Mirrors & Windows

frame-1133666__180I was watching the window cleaner washing windows and it reminded me that windows in a house are like the eyes which are windows to the soul.  When the windows are clean, it makes it easier to see the direction you want to travel at this point in time.  When they are dirty, we sometimes end up being a little stuck and unable to see which direction to move forward in.  So if you are unsure about something, perhaps washing the windows will help.  Part of the reason I have found this task to help, is that my chatterbox gets going and all the negative thoughts come up.  At least once they have popped into my head I am able to work with them as they are often fears that I have which are keeping me form moving forward.  Once I have worked out what the fear is, I can work out where it has come from so that I can then release it so that the attachment to the emotion is no longer able to affect me.  I know that I will be shown the fear again as our patterns move in a circular motion.  The exciting thing is though that eventually I will be able to look at the situation that caused the fear initially and there will be no emotional reaction.  That’s the exciting part to get to.

Mirrors on the other hand reflect back to us whatever they see.  That is, if there is a mess in front of the mirror then this will be reflected back to us in other areas of our lives on a greater scale than the little mess in front of the mirror.  On the other hand, if a mirror is placed in  front of a alter that has things we love on it then that is what is reflected back to us.  You will find that you are attracted just to things you love and will only want to hold onto those things, experiences and attitudes in your life that you love.

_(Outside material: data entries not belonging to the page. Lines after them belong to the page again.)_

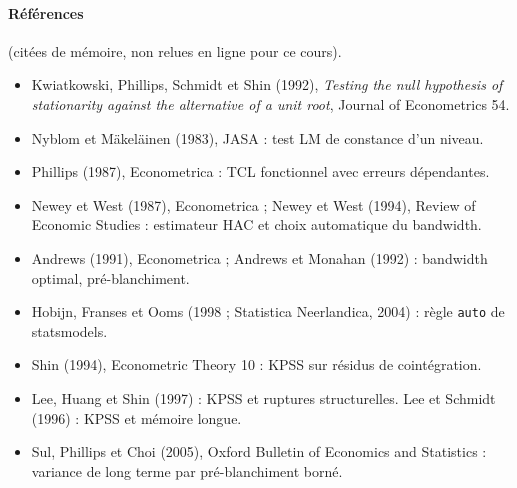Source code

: \documentclass[11pt,a4paper]{article}
\newcommand{\code}[1]{\texttt{#1}}
\theoremstyle{definition}
\begin{document}
\paragraph{Références} (citées de mémoire, non relues en ligne pour ce cours).
\begin{itemize}
\item Kwiatkowski, Phillips, Schmidt et Shin (1992), \emph{Testing the null hypothesis of stationarity against the alternative of a unit root}, Journal of Econometrics 54.
\item Nyblom et Mäkeläinen (1983), JASA : test LM de constance d'un niveau.
\item Phillips (1987), Econometrica : TCL fonctionnel avec erreurs dépendantes.
\item Newey et West (1987), Econometrica ; Newey et West (1994), Review of Economic Studies : estimateur HAC et choix automatique du bandwidth.
\item Andrews (1991), Econometrica ; Andrews et Monahan (1992) : bandwidth optimal, pré-blanchiment.
\item Hobijn, Franses et Ooms (1998 ; Statistica Neerlandica, 2004) : règle \code{auto} de statsmodels.
\item Shin (1994), Econometric Theory 10 : KPSS sur résidus de cointégration.
\item Lee, Huang et Shin (1997) : KPSS et ruptures structurelles. Lee et Schmidt (1996) : KPSS et mémoire longue.
\item Sul, Phillips et Choi (2005), Oxford Bulletin of Economics and Statistics : variance de long terme par pré-blanchiment borné.
\end{itemize}
\end{document}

I have recently watched a facebook live session from an acquaintance and it bothered me.  When I stopped and looked at what it was that bothered me about this session, I realised that the person presented herself in a manner that seemed almost brash but was a façade for her vulnerability and her insecurity about her story and message being accepted.  The information she was sharing was great and worth listening to but I wasn’t able to get past the language being used.  What I realised was that this was how I felt about exposing my vulnerability, my story and my message.  We each have our own way of exposing our fears.  This was a great reminder to stop and look at why something about someone is bothering me.